Alright, so you also have space stations, space monsters, super cool spaceships, and even a space masquerade ball on a space station, covering up a space heist. Seriously. This book has everything I could ever ask for. I really liked the different alien species and their specific traits, although I would have liked a better display of the diversity of species that are mentioned in the beginning.
Another point I really appreciated is the subversion of popular tropes. For those of you who haven’t read the book yet, I won’t go into too much detail, but if you did, or aren’t afraid of spoilers, the next paragraph is for you – it’s written in white, so it should show up when you select the text to see it ! Otherwise, you can just skip to the next one, which should be spoiler-free.
I thought the way the “member of the team betrays the others to the bad guys for a price” trope was used was brilliant ! I 100% believed in the treason up until the moment of the big reveal, and I loved the way the internal POVs were used to deceive you until the very end ! Those points of view are difficult to use well when you want to hide plot points from your readers, and I thought this one was brilliantly executed.
The reveal of the identity of the bad guys at the end was exactly the right amount of drama for me, and I liked the way the stakes kept getting higher and picked up the pace in the second half of the story. I got attached pretty quickly to the characters, and loved getting insight on their lives before the initiating event – and the LOTR references were a nice bonus !
What I didn’t like
There is, at some point in the book, mention of a “mating bond”. Now, I’m not fully against the idea in itself, but I thought the way in which the characters talked about it wasn’t really appropriate for the situation, and that there was an uncomfortable imbalance in the relationship that made the bond situation a bit… icky.

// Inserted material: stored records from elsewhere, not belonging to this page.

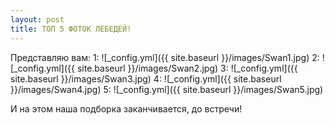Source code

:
 ```yaml
---
layout: post
title: ТОП 5 ФОТОК ЛЕБЕДЕЙ!
---
```


Представляю вам:
1:
![_config.yml]({{ site.baseurl }}/images/Swan1.jpg)
2:
![_config.yml]({{ site.baseurl }}/images/Swan2.jpg)
3:
![_config.yml]({{ site.baseurl }}/images/Swan3.jpg)
4:
![_config.yml]({{ site.baseurl }}/images/Swan4.jpg)
5:
![_config.yml]({{ site.baseurl }}/images/Swan5.jpg)

И на этом наша подборка заканчивается, до встречи!
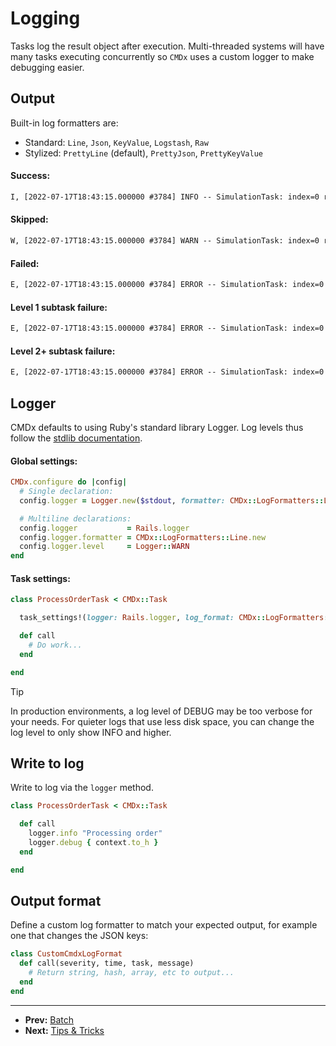 # Logging

Tasks log the result object after execution. Multi-threaded systems will have many
tasks executing concurrently so `CMDx` uses a custom logger to make debugging easier.

## Output

Built-in log formatters are:
- Standard: `Line`, `Json`, `KeyValue`, `Logstash`, `Raw`
- Stylized: `PrettyLine` (default), `PrettyJson`, `PrettyKeyValue`

#### Success:
```txt
I, [2022-07-17T18:43:15.000000 #3784] INFO -- SimulationTask: index=0 run_id=018c2b95-b764-7615-a924-cc5b910ed1e5 type=Task task=SimulationTask id=018c2b95-b764-7615-a924-cc5b910ed1e5 tags=[] state=complete status=success outcome=success metadata={} runtime=0 origin=CMDx
```

#### Skipped:
```txt
W, [2022-07-17T18:43:15.000000 #3784] WARN -- SimulationTask: index=0 run_id=018c2b95-b764-7615-a924-cc5b910ed1e5 type=Task task=SimulationTask id=018c2b95-b764-7615-a924-cc5b910ed1e5 tags=[] state=interrupted status=skipped outcome=skipped metadata={} runtime=0 origin=CMDx
```

#### Failed:
```txt
E, [2022-07-17T18:43:15.000000 #3784] ERROR -- SimulationTask: index=0 run_id=018c2b95-b764-7615-a924-cc5b910ed1e5 type=Task task=SimulationTask id=018c2b95-b764-7615-a924-cc5b910ed1e5 tags=[] state=interrupted status=failed outcome=failed metadata={} runtime=0 origin=CMDx
```

#### Level 1 subtask failure:
```txt
E, [2022-07-17T18:43:15.000000 #3784] ERROR -- SimulationTask: index=0 run_id=018c2b95-b764-7615-a924-cc5b910ed1e5 type=Task task=SimulationTask id=018c2b95-b764-7615-a924-cc5b910ed1e5 tags=[] state=interrupted status=failed outcome=interrupted metadata={} runtime=0 caused_failure={index: 1, run_id: "018c2b95-b764-7615-a924-cc5b910ed1e5", type: "Task", task: "SimulationTask", id: "018c2b95-b764-7615-a924-cc5b910ed1e5", tags: [], state: "interrupted", status: "failed", outcome: "failed", metadata: {}, runtime: 0} threw_failure={index: 1, run_id: "018c2b95-b764-7615-a924-cc5b910ed1e5", type: "Task", task: "SimulationTask", id: "018c2b95-b764-7615-a924-cc5b910ed1e5", tags: [], state: "interrupted", status: "failed", outcome: "failed", metadata: {}, runtime: 0} origin=CMDx
```

#### Level 2+ subtask failure:
```txt
E, [2022-07-17T18:43:15.000000 #3784] ERROR -- SimulationTask: index=0 run_id=018c2b95-b764-7615-a924-cc5b910ed1e5 type=Task task=SimulationTask id=018c2b95-b764-7615-a924-cc5b910ed1e5 tags=[] state=interrupted status=failed outcome=interrupted metadata={} runtime=0 caused_failure={index: 2, run_id: "018c2b95-b764-7615-a924-cc5b910ed1e5", type: "Task", task: "SimulationTask", id: "018c2b95-b764-7615-a924-cc5b910ed1e5", tags: [], state: "interrupted", status: "failed", outcome: "failed", metadata: {}, runtime: 0} threw_failure={index: 1, run_id: "018c2b95-b764-7615-a924-cc5b910ed1e5", type: "Task", task: "SimulationTask", id: "018c2b95-b764-7615-a924-cc5b910ed1e5", tags: [], state: "interrupted", status: "failed", outcome: "interrupted", metadata: {}, runtime: 0} origin=CMDx
```

## Logger

CMDx defaults to using Ruby's standard library Logger. Log levels thus follow the
[stdlib documentation](http://www.ruby-doc.org/stdlib/libdoc/logger/rdoc/Logger.html).

#### Global settings:

```ruby
CMDx.configure do |config|
  # Single declaration:
  config.logger = Logger.new($stdout, formatter: CMDx::LogFormatters::Line.new, level: Logger::DEBUG)

  # Multiline declarations:
  config.logger           = Rails.logger
  config.logger.formatter = CMDx::LogFormatters::Line.new
  config.logger.level     = Logger::WARN
end
```

#### Task settings:

```ruby
class ProcessOrderTask < CMDx::Task

  task_settings!(logger: Rails.logger, log_format: CMDx::LogFormatters::Logstash.new, log_level: Logger::WARN)

  def call
    # Do work...
  end

end
```

> [!TIP]
> In production environments, a log level of DEBUG may be too verbose for your needs.
> For quieter logs that use less disk space, you can change the log level to only show INFO and higher.

## Write to log

Write to log via the `logger` method.

```ruby
class ProcessOrderTask < CMDx::Task

  def call
    logger.info "Processing order"
    logger.debug { context.to_h }
  end

end
```

## Output format

Define a custom log formatter to match your expected output, for example one that changes the JSON keys:

```ruby
class CustomCmdxLogFormat
  def call(severity, time, task, message)
    # Return string, hash, array, etc to output...
  end
end
```

---

- **Prev:** [Batch](https://github.com/drexed/cmdx/blob/main/docs/batch.md)
- **Next:** [Tips & Tricks](https://github.com/drexed/cmdx/blob/main/docs/tips_and_tricks.md)
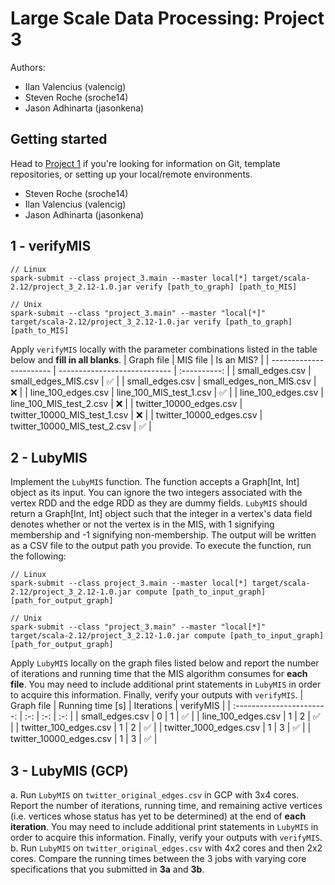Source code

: # Large Scale Data Processing: Project 3
Authors:
- Ilan Valencius (valencig)
- Steven Roche (sroche14)
- Jason Adhinarta (jasonkena)

## Getting started
Head to [Project 1](https://github.com/CSCI3390Spring2024/project_1) if you're looking for information on Git, template repositories, or setting up your local/remote environments.

- Steven Roche (sroche14)
- Ilan Valencius (valencig)
- Jason Adhinarta (jasonkena)

## 1 - verifyMIS
```
// Linux
spark-submit --class project_3.main --master local[*] target/scala-2.12/project_3_2.12-1.0.jar verify [path_to_graph] [path_to_MIS]

// Unix
spark-submit --class "project_3.main" --master "local[*]" target/scala-2.12/project_3_2.12-1.0.jar verify [path_to_graph] [path_to_MIS]
```
Apply `verifyMIS` locally with the parameter combinations listed in the table below and **fill in all blanks**.
|        Graph file       |           MIS file           | Is an MIS? |
| ----------------------- | ---------------------------- | :----------: |
| small_edges.csv         | small_edges_MIS.csv          | :white_check_mark:      |
| small_edges.csv         | small_edges_non_MIS.csv      | :x:        |
| line_100_edges.csv      | line_100_MIS_test_1.csv      | :white_check_mark:        |
| line_100_edges.csv      | line_100_MIS_test_2.csv      | :x:         |
| twitter_10000_edges.csv | twitter_10000_MIS_test_1.csv | :x:         |
| twitter_10000_edges.csv | twitter_10000_MIS_test_2.csv | :white_check_mark:       |

## 2 - LubyMIS
Implement the `LubyMIS` function. The function accepts a Graph[Int, Int] object as its input. You can ignore the two integers associated with the vertex RDD and the edge RDD as they are dummy fields. `LubyMIS` should return a Graph[Int, Int] object such that the integer in a vertex's data field denotes whether or not the vertex is in the MIS, with 1 signifying membership and -1 signifying non-membership. The output will be written as a CSV file to the output path you provide. To execute the function, run the following:
```
// Linux
spark-submit --class project_3.main --master local[*] target/scala-2.12/project_3_2.12-1.0.jar compute [path_to_input_graph] [path_for_output_graph]

// Unix
spark-submit --class "project_3.main" --master "local[*]" target/scala-2.12/project_3_2.12-1.0.jar compute [path_to_input_graph] [path_for_output_graph]
```
Apply `LubyMIS` locally on the graph files listed below and report the number of iterations and running time that the MIS algorithm consumes for **each file**. You may need to include additional print statements in `LubyMIS` in order to acquire this information. Finally, verify your outputs with `verifyMIS`.
|        Graph file       | Running time [s] | Iterations | verifyMIS |
| :-----------------------: | :-: | :-: | :-: |
| small_edges.csv         | 0 | 1 | :white_check_mark: |
| line_100_edges.csv      | 1 | 2 | :white_check_mark: |
| twitter_100_edges.csv   | 1 | 2 | :white_check_mark: | 
| twitter_1000_edges.csv  | 1 | 3 | :white_check_mark: |
| twitter_10000_edges.csv | 1 | 3 | :white_check_mark: |

## 3 - LubyMIS (GCP)
a. Run `LubyMIS` on `twitter_original_edges.csv` in GCP with 3x4 cores. Report the number of iterations, running time, and remaining active vertices (i.e. vertices whose status has yet to be determined) at the end of **each iteration**. You may need to include additional print statements in `LubyMIS` in order to acquire this information. Finally, verify your outputs with `verifyMIS`.  
b. Run `LubyMIS` on `twitter_original_edges.csv` with 4x2 cores and then 2x2 cores. Compare the running times between the 3 jobs with varying core specifications that you submitted in **3a** and **3b**.

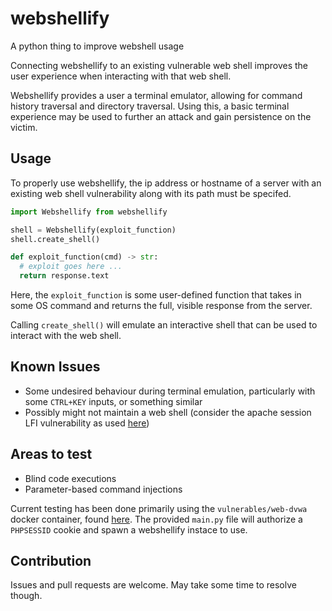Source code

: # webshellify
A python thing to improve webshell usage

Connecting webshellify to an existing vulnerable web shell improves the user
experience when interacting with that web shell.

Webshellify provides a user a terminal emulator, allowing for command history
traversal and directory traversal. Using this, a basic terminal experience
may be used to further an attack and gain persistence on the victim.

## Usage
To properly use webshellify, the ip address or hostname of a server with an
existing web shell vulnerability along with its path must be specifed.

```py
import Webshellify from webshellify

shell = Webshellify(exploit_function)
shell.create_shell()

def exploit_function(cmd) -> str:
  # exploit goes here ...
  return response.text
```
Here, the `exploit_function` is some user-defined function that takes in some OS
command and returns the full, visible response from the server.

Calling `create_shell()` will emulate an interactive shell that can be used to
interact with the web shell.

## Known Issues
- Some undesired behaviour during terminal emulation, particularly with some
`CTRL+KEY` inputs, or something similar
- Possibly might not maintain a web shell (consider the apache session LFI
vulnerability as used [here](https://www.hackingarticles.in/presidential-1-vulnhub-walkthrough/))

## Areas to test
- Blind code executions
- Parameter-based command injections

Current testing has been done primarily using the `vulnerables/web-dvwa` docker
container, found [here](https://github.com/opsxcq/docker-vulnerable-dvwa). The
provided `main.py` file will authorize a `PHPSESSID` cookie and spawn a
webshellify instace to use.

## Contribution
Issues and pull requests are welcome. May take some time to resolve though.
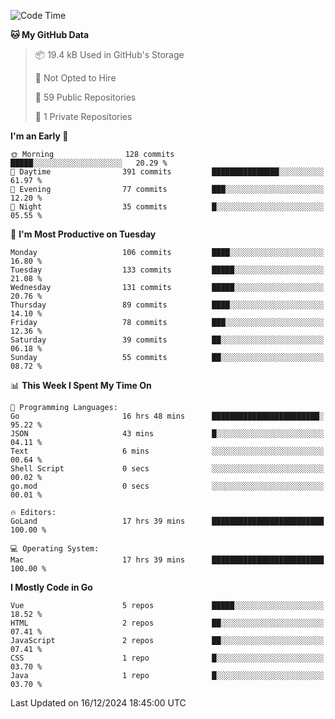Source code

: <!--START_SECTION:waka-->
![Code Time](http://img.shields.io/badge/Code%20Time-1%2C383%20hrs%2051%20mins-blue)

**🐱 My GitHub Data** 

> 📦 19.4 kB Used in GitHub's Storage 
 > 
> 🚫 Not Opted to Hire
 > 
> 📜 59 Public Repositories 
 > 
> 🔑 1 Private Repositories 
 > 
**I'm an Early 🐤** 

```text
🌞 Morning                128 commits         █████░░░░░░░░░░░░░░░░░░░░   20.29 % 
🌆 Daytime                391 commits         ███████████████░░░░░░░░░░   61.97 % 
🌃 Evening                77 commits          ███░░░░░░░░░░░░░░░░░░░░░░   12.20 % 
🌙 Night                  35 commits          █░░░░░░░░░░░░░░░░░░░░░░░░   05.55 % 
```
📅 **I'm Most Productive on Tuesday** 

```text
Monday                   106 commits         ████░░░░░░░░░░░░░░░░░░░░░   16.80 % 
Tuesday                  133 commits         █████░░░░░░░░░░░░░░░░░░░░   21.08 % 
Wednesday                131 commits         █████░░░░░░░░░░░░░░░░░░░░   20.76 % 
Thursday                 89 commits          ████░░░░░░░░░░░░░░░░░░░░░   14.10 % 
Friday                   78 commits          ███░░░░░░░░░░░░░░░░░░░░░░   12.36 % 
Saturday                 39 commits          ██░░░░░░░░░░░░░░░░░░░░░░░   06.18 % 
Sunday                   55 commits          ██░░░░░░░░░░░░░░░░░░░░░░░   08.72 % 
```


📊 **This Week I Spent My Time On** 

```text
💬 Programming Languages: 
Go                       16 hrs 48 mins      ████████████████████████░   95.22 % 
JSON                     43 mins             █░░░░░░░░░░░░░░░░░░░░░░░░   04.11 % 
Text                     6 mins              ░░░░░░░░░░░░░░░░░░░░░░░░░   00.64 % 
Shell Script             0 secs              ░░░░░░░░░░░░░░░░░░░░░░░░░   00.02 % 
go.mod                   0 secs              ░░░░░░░░░░░░░░░░░░░░░░░░░   00.01 % 

🔥 Editors: 
GoLand                   17 hrs 39 mins      █████████████████████████   100.00 % 

💻 Operating System: 
Mac                      17 hrs 39 mins      █████████████████████████   100.00 % 
```

**I Mostly Code in Go** 

```text
Vue                      5 repos             █████░░░░░░░░░░░░░░░░░░░░   18.52 % 
HTML                     2 repos             ██░░░░░░░░░░░░░░░░░░░░░░░   07.41 % 
JavaScript               2 repos             ██░░░░░░░░░░░░░░░░░░░░░░░   07.41 % 
CSS                      1 repo              █░░░░░░░░░░░░░░░░░░░░░░░░   03.70 % 
Java                     1 repo              █░░░░░░░░░░░░░░░░░░░░░░░░   03.70 % 
```




 Last Updated on 16/12/2024 18:45:00 UTC
<!--END_SECTION:waka-->
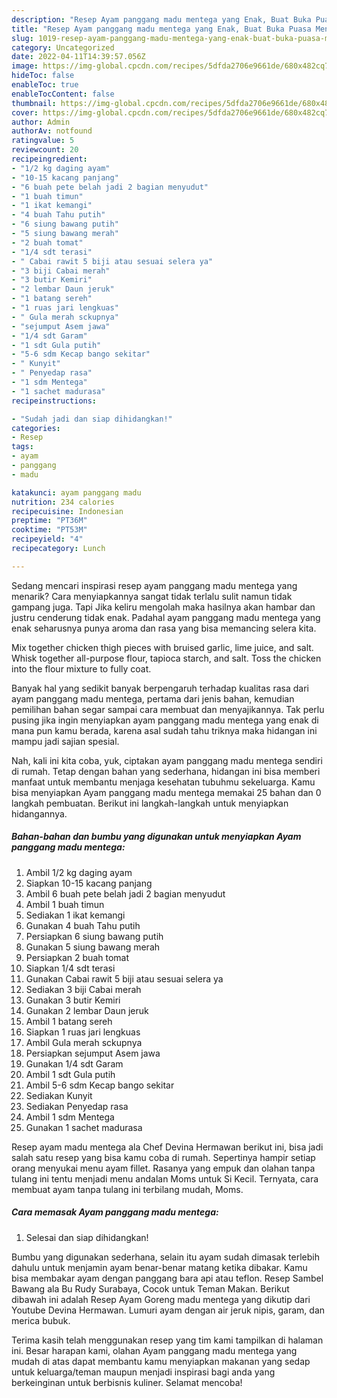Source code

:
 ```yaml
---
description: "Resep Ayam panggang madu mentega yang Enak, Buat Buka Puasa Menggugah Selera"
title: "Resep Ayam panggang madu mentega yang Enak, Buat Buka Puasa Menggugah Selera"
slug: 1019-resep-ayam-panggang-madu-mentega-yang-enak-buat-buka-puasa-menggugah-selera
category: Uncategorized
date: 2022-04-11T14:39:57.056Z
image: https://img-global.cpcdn.com/recipes/5dfda2706e9661de/680x482cq70/ayam-panggang-madu-mentega-foto-resep-utama.jpg
hideToc: false
enableToc: true
enableTocContent: false
thumbnail: https://img-global.cpcdn.com/recipes/5dfda2706e9661de/680x482cq70/ayam-panggang-madu-mentega-foto-resep-utama.jpg
cover: https://img-global.cpcdn.com/recipes/5dfda2706e9661de/680x482cq70/ayam-panggang-madu-mentega-foto-resep-utama.jpg
author: Admin
authorAv: notfound
ratingvalue: 5
reviewcount: 20
recipeingredient:
- "1/2 kg daging ayam"
- "10-15 kacang panjang"
- "6 buah pete belah jadi 2 bagian menyudut"
- "1 buah timun"
- "1 ikat kemangi"
- "4 buah Tahu putih"
- "6 siung bawang putih"
- "5 siung bawang merah"
- "2 buah tomat"
- "1/4 sdt terasi"
- " Cabai rawit 5 biji atau sesuai selera ya"
- "3 biji Cabai merah"
- "3 butir Kemiri"
- "2 lembar Daun jeruk"
- "1 batang sereh"
- "1 ruas jari lengkuas"
- " Gula merah sckupnya"
- "sejumput Asem jawa"
- "1/4 sdt Garam"
- "1 sdt Gula putih"
- "5-6 sdm Kecap bango sekitar"
- " Kunyit"
- " Penyedap rasa"
- "1 sdm Mentega"
- "1 sachet madurasa"
recipeinstructions:

- "Sudah jadi dan siap dihidangkan!"
categories:
- Resep
tags:
- ayam
- panggang
- madu

katakunci: ayam panggang madu 
nutrition: 234 calories
recipecuisine: Indonesian
preptime: "PT36M"
cooktime: "PT53M"
recipeyield: "4"
recipecategory: Lunch

---
```



Sedang mencari inspirasi resep ayam panggang madu mentega yang menarik? Cara menyiapkannya sangat tidak terlalu sulit namun tidak gampang juga. Tapi Jika keliru mengolah maka hasilnya akan hambar dan justru cenderung tidak enak. Padahal ayam panggang madu mentega yang enak seharusnya punya aroma dan rasa yang bisa memancing selera kita.


Mix together chicken thigh pieces with bruised garlic, lime juice, and salt. Whisk together all-purpose flour, tapioca starch, and salt. Toss the chicken into the flour mixture to fully coat.

Banyak hal yang sedikit banyak berpengaruh terhadap kualitas rasa dari ayam panggang madu mentega, pertama dari jenis bahan, kemudian pemilihan bahan segar sampai cara membuat dan menyajikannya. Tak perlu pusing jika ingin menyiapkan ayam panggang madu mentega yang enak di mana pun kamu berada, karena asal sudah tahu triknya maka hidangan ini mampu jadi sajian spesial.


Nah, kali ini kita coba, yuk, ciptakan ayam panggang madu mentega sendiri di rumah. Tetap dengan bahan yang sederhana, hidangan ini bisa memberi manfaat untuk membantu menjaga kesehatan tubuhmu sekeluarga. Kamu bisa menyiapkan Ayam panggang madu mentega memakai 25 bahan dan 0 langkah pembuatan. Berikut ini langkah-langkah untuk menyiapkan hidangannya.

<!--inarticleads1-->

##### Bahan-bahan dan bumbu yang digunakan untuk menyiapkan Ayam panggang madu mentega:

1. Ambil 1/2 kg daging ayam
1. Siapkan 10-15 kacang panjang
1. Ambil 6 buah pete belah jadi 2 bagian menyudut
1. Ambil 1 buah timun
1. Sediakan 1 ikat kemangi
1. Gunakan 4 buah Tahu putih
1. Persiapkan 6 siung bawang putih
1. Gunakan 5 siung bawang merah
1. Persiapkan 2 buah tomat
1. Siapkan 1/4 sdt terasi
1. Gunakan  Cabai rawit 5 biji atau sesuai selera ya
1. Sediakan 3 biji Cabai merah
1. Gunakan 3 butir Kemiri
1. Gunakan 2 lembar Daun jeruk
1. Ambil 1 batang sereh
1. Siapkan 1 ruas jari lengkuas
1. Ambil  Gula merah sckupnya
1. Persiapkan sejumput Asem jawa
1. Gunakan 1/4 sdt Garam
1. Ambil 1 sdt Gula putih
1. Ambil 5-6 sdm Kecap bango sekitar
1. Sediakan  Kunyit
1. Sediakan  Penyedap rasa
1. Ambil 1 sdm Mentega
1. Gunakan 1 sachet madurasa


Resep ayam madu mentega ala Chef Devina Hermawan berikut ini, bisa jadi salah satu resep yang bisa kamu coba di rumah. Sepertinya hampir setiap orang menyukai menu ayam fillet. Rasanya yang empuk dan olahan tanpa tulang ini tentu menjadi menu andalan Moms untuk Si Kecil. Ternyata, cara membuat ayam tanpa tulang ini terbilang mudah, Moms. 

<!--inarticleads2-->

##### Cara memasak Ayam panggang madu mentega:


1. Selesai dan siap dihidangkan!

Bumbu yang digunakan sederhana, selain itu ayam sudah dimasak terlebih dahulu untuk menjamin ayam benar-benar matang ketika dibakar. Kamu bisa membakar ayam dengan panggang bara api atau teflon. Resep Sambel Bawang ala Bu Rudy Surabaya, Cocok untuk Teman Makan. Berikut dibawah ini adalah Resep Ayam Goreng madu mentega yang dikutip dari Youtube Devina Hermawan. Lumuri ayam dengan air jeruk nipis, garam, dan merica bubuk. 

Terima kasih telah menggunakan resep yang tim kami tampilkan di halaman ini. Besar harapan kami, olahan Ayam panggang madu mentega yang mudah di atas dapat membantu kamu menyiapkan makanan yang sedap untuk keluarga/teman maupun menjadi inspirasi bagi anda yang berkeinginan untuk berbisnis kuliner. Selamat mencoba!
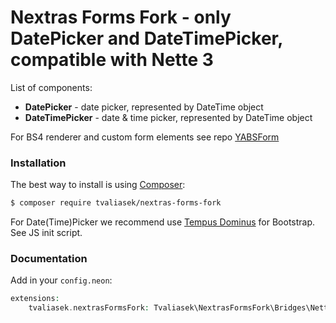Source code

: Nextras Forms Fork - only DatePicker and DateTimePicker, compatible with Nette 3
=============

List of components:
- **DatePicker** - date picker, represented by DateTime object
- **DateTimePicker** - date & time picker, represented by DateTime object

For BS4 renderer and custom form elements see repo [YABSForm](https://github.com/tvaliasek/yabsform/)

### Installation

The best way to install is using [Composer](http://getcomposer.org/):

```sh
$ composer require tvaliasek/nextras-forms-fork
```

For Date(Time)Picker we recommend use [Tempus Dominus](https://tempusdominus.github.io/bootstrap-4/) for Bootstrap.
See JS init script.

### Documentation

Add in your `config.neon`:

```php
extensions:
    tvaliasek.nextrasFormsFork: Tvaliasek\NextrasFormsFork\Bridges\NetteDI\FormsExtension
```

A second point that many other reviewers mentioned is that some of the character’s voices sounded a bit too close to each other, at times. I had to go back to the beginning of a couple of chapters to see whose point of view I was supposed to be reading.
But the main thing that stuck out, for me, is the “sociopath” thing. You know which one.
In the synopsis for this novel, the authors describe Zila, a young scientist and member of the team, as “A sociopath scientist with a fondness for shooting her bunkmates”. I disagree with the use of that term, and find it highly inappropriate in this situation.
The sociopath etiquette is used as an excuse for the underdevelopment of the character and her use as a comic relief of sorts; even though the very few lines of her POV allude to extensive childhood trauma and complex emotions, both of which are mentioned but never discussed further in the book. As far as sociopaths go, she doesn’t exhibit much of their alleged traits, and it seems like the authors thought it’d just be a fun quirk to add to their character for a little bit more edginess. And frankly, it didn’t work at all for me.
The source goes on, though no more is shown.